## What is needed
Every line containing "subsection" should be copied out. Go through the entries and find them.

━━ Data for review

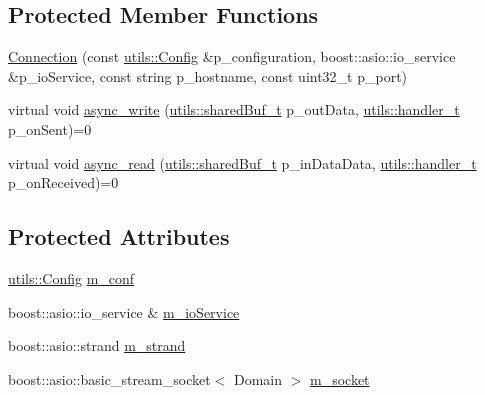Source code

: \subsection*{Protected Member Functions}
\begin{DoxyCompactItemize}
\item 
\hyperlink{classxtd_1_1network_1_1base_1_1Connection_ac1ed59726de3423a3fc2e21e50d04542}{Connection} (const \hyperlink{classxtd_1_1network_1_1utils_1_1Config}{utils\+::\+Config} \&p\+\_\+configuration, boost\+::asio\+::io\+\_\+service \&p\+\_\+io\+Service, const string p\+\_\+hostname, const uint32\+\_\+t p\+\_\+port)
\item 
virtual void \hyperlink{classxtd_1_1network_1_1base_1_1Connection_a650bc7e13969ff9195c95307e0abb2e4}{async\+\_\+write} (\hyperlink{namespacextd_1_1network_1_1utils_a92b366b7e2a1ab09ac4f4a0401f8fb84}{utils\+::shared\+Buf\+\_\+t} p\+\_\+out\+Data, \hyperlink{namespacextd_1_1network_1_1utils_ac8a6f796cd645f83cde023d163665bb5}{utils\+::handler\+\_\+t} p\+\_\+on\+Sent)=0
\item 
virtual void \hyperlink{classxtd_1_1network_1_1base_1_1Connection_ab468f8470260b0ce42b5accf29c352e6}{async\+\_\+read} (\hyperlink{namespacextd_1_1network_1_1utils_a92b366b7e2a1ab09ac4f4a0401f8fb84}{utils\+::shared\+Buf\+\_\+t} p\+\_\+in\+Data\+Data, \hyperlink{namespacextd_1_1network_1_1utils_ac8a6f796cd645f83cde023d163665bb5}{utils\+::handler\+\_\+t} p\+\_\+on\+Received)=0
\end{DoxyCompactItemize}
\subsection*{Protected Attributes}
\begin{DoxyCompactItemize}
\item 
\hyperlink{classxtd_1_1network_1_1utils_1_1Config}{utils\+::\+Config} \hyperlink{classxtd_1_1network_1_1base_1_1Connection_a84f0cc65067a6d89a087754ad658f00b}{m\+\_\+conf}
\item 
boost\+::asio\+::io\+\_\+service \& \hyperlink{classxtd_1_1network_1_1base_1_1Connection_aee549e0f84206cc897371ec3ba2cba49}{m\+\_\+io\+Service}
\item 
boost\+::asio\+::strand \hyperlink{classxtd_1_1network_1_1base_1_1Connection_afdbd7eaed6dc0b71b05a6ef3be2f417d}{m\+\_\+strand}
\item 
boost\+::asio\+::basic\+\_\+stream\+\_\+socket$<$ Domain $>$ \hyperlink{classxtd_1_1network_1_1base_1_1Connection_af054fe7efb3d4f8a1a0f40c0e74e8c70}{m\+\_\+socket}
\end{DoxyCompactItemize}


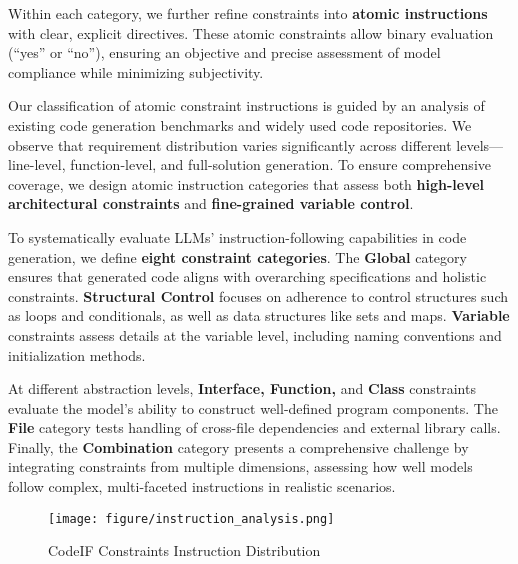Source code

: Within each category, we further refine constraints into \textbf{atomic instructions} with clear, explicit directives. These atomic constraints allow binary evaluation (``yes'' or ``no''), ensuring an objective and precise assessment of model compliance while minimizing subjectivity.

Our classification of atomic constraint instructions is guided by an analysis of existing code generation benchmarks and widely used code repositories. We observe that requirement distribution varies significantly across different levels—line-level, function-level, and full-solution generation. To ensure comprehensive coverage, we design atomic instruction categories that assess both \textbf{high-level architectural constraints} and \textbf{fine-grained variable control}.

To systematically evaluate LLMs’ instruction-following capabilities in code generation, we define \textbf{eight constraint categories}. The \textbf{Global} category ensures that generated code aligns with overarching specifications and holistic constraints. \textbf{Structural Control} focuses on adherence to control structures such as loops and conditionals, as well as data structures like sets and maps. \textbf{Variable} constraints assess details at the variable level, including naming conventions and initialization methods.

At different abstraction levels, \textbf{Interface, Function,} and \textbf{Class} constraints evaluate the model’s ability to construct well-defined program components. The \textbf{File} category tests handling of cross-file dependencies and external library calls. Finally, the \textbf{Combination} category presents a comprehensive challenge by integrating constraints from multiple dimensions, assessing how well models follow complex, multi-faceted instructions in realistic scenarios.





\begin{figure}
    \centering
    \texttt{[image: figure/instruction\_analysis.png]}
    \caption{ CodeIF Constraints Instruction Distribution}
    \label{fig:instruction_analysis}
\end{figure}


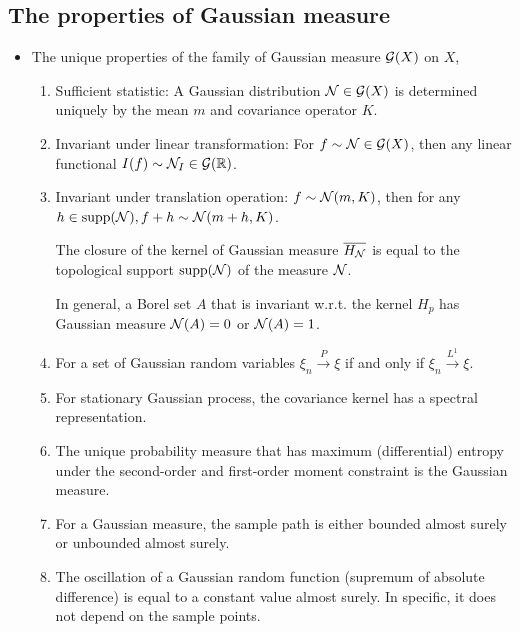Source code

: \documentclass[11pt]{article}
\begin{document}
\subsection{The properties of Gaussian measure}
\begin{itemize}
\item The unique properties of the family of Gaussian measure ${\mathcal G}(X)$ on $X$, 
\begin{enumerate}
\item Sufficient statistic: A Gaussian distribution ${\mathcal N} \in {\mathcal G}(X)$ is determined uniquely by the mean $m$ and covariance operator $K$.

\item Invariant under linear transformation: For $f \sim {\mathcal N} \in {\mathcal G}(X)$, then any linear functional $I(f)\sim {\mathcal N}_{I} \in {\mathcal G}({\mathbb R})$. 

\item Invariant under translation operation:  $f\sim {\mathcal N}(m, K)$, then for any $h\in \text{supp}({\mathcal N}), f+h \sim {\mathcal N}(m+h, K)$.

The closure of the kernel of Gaussian measure $\overline{H_{{\mathcal N}}}$ is equal to the topological support $\text{supp}({\mathcal N})$ of the measure ${\mathcal N}$.  

In general, a Borel set $A$ that is invariant w.r.t. the kernel $H_{p}$ has Gaussian measure ${\mathcal N}(A)= 0$ or ${\mathcal N}(A)=1$.

\item For a set of Gaussian random variables $\xi_{n} \stackrel{P}{\rightarrow} \xi$ if and only if $\xi_{n} \stackrel{L^{1}}{\rightarrow} \xi$.

\item For stationary Gaussian process, the covariance kernel has a spectral representation.

\item The unique probability measure that has maximum (differential) entropy under the second-order and first-order moment constraint is the Gaussian measure. 

\item For a Gaussian measure, the sample path is either bounded almost surely or unbounded almost surely.

\item The oscillation of a Gaussian random function (supremum of absolute difference) is equal to a constant value almost surely. In specific, it does not depend on the sample points. 
\end{enumerate}
\end{itemize}
  
\end{document}
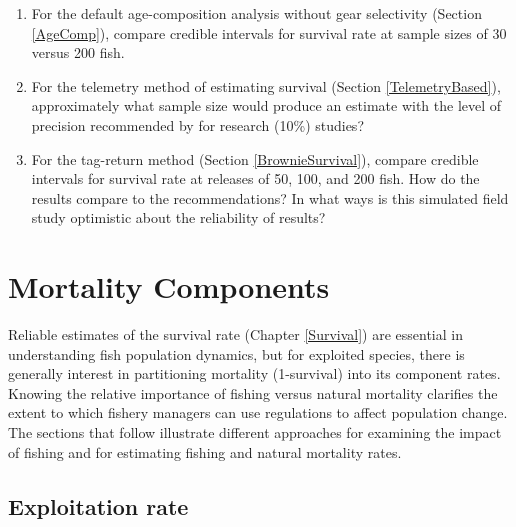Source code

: \documentclass[
]{krantz}
\begin{document}
\begin{enumerate}
\def\labelenumi{\arabic{enumi}.}
\item
  For the default age-composition analysis without gear selectivity (Section \ref{AgeComp}), compare credible intervals for survival rate at sample sizes of 30 versus 200 fish.
\item
  For the telemetry method of estimating survival (Section \ref{TelemetryBased}), approximately what sample size would produce an estimate with the level of precision recommended by \citet{robson.regier_1964} for research (10\%) studies?
\item
  For the tag-return method (Section \ref{BrownieSurvival}), compare credible intervals for survival rate at releases of 50, 100, and 200 fish. How do the results compare to the \citet{robson.regier_1964} recommendations? In what ways is this simulated field study optimistic about the reliability of results?
\end{enumerate}

\hypertarget{Mortality}{%
\chapter{Mortality Components}\label{Mortality}}

Reliable estimates of the survival rate (Chapter \ref{Survival}) are essential in understanding fish population dynamics, but for exploited species, there is generally interest in partitioning mortality (1-survival) into its component rates. Knowing the relative importance of fishing versus natural mortality clarifies the extent to which fishery managers can use regulations to affect population change. The sections that follow illustrate different approaches for examining the impact of fishing and for estimating fishing and natural mortality rates.

\hypertarget{ExpRate}{%
\section{Exploitation rate}\label{ExpRate}}
\end{document}
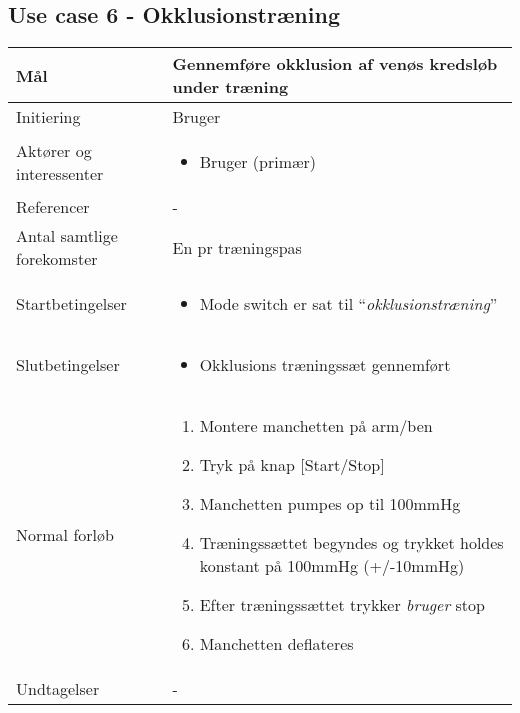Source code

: 	\subsection{Use case 6 - Okklusionstræning}
		\begin{center}
			\begin{tabular}{ | p{} | p{}| } 
				\hline
				Mål & Gennemføre okklusion af venøs kredsløb under træning  \\ 
				\hline
				Initiering &  Bruger\\
				\hline
				Aktører og interessenter & 
				\begin{itemize}
					\item Bruger (primær)
				\end{itemize} \\ 
				\hline
				Referencer & - \\ 
				\hline
				Antal samtlige forekomster & En pr træningspas \\ 
				\hline	
				Startbetingelser & 
				\begin{itemize}
					\item Mode switch er sat til  “\textit{okklusionstræning}”
 				\end{itemize} \\ 
				\hline
				Slutbetingelser & 
				\begin{itemize}
					\item Okklusions træningssæt gennemført
				\end{itemize} \\ 
				\hline
				Normal forløb & \begin{enumerate}
					\setlength\itemsep{0cm} %
					\item Montere manchetten på arm/ben
					\item Tryk på knap [Start/Stop]
					\item Manchetten pumpes op til 100mmHg
					\item Træningssættet begyndes og trykket holdes konstant på 100mmHg (+/-10mmHg)
					\item Efter træningssættet trykker \textit{bruger} stop
					\item Manchetten deflateres
				\end{enumerate} \\ 
				\hline
				Undtagelser & - \\ 
				\hline
			\end{tabular}
		\end{center}
	\pagebreak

━━━━

## Final answer
: \subsection*{Protected Member Functions}
\subsection*{Protected Attributes}
\subsection{The properties of Gaussian measure}
: 	\subsection{Use case 6 - Okklusionstræning}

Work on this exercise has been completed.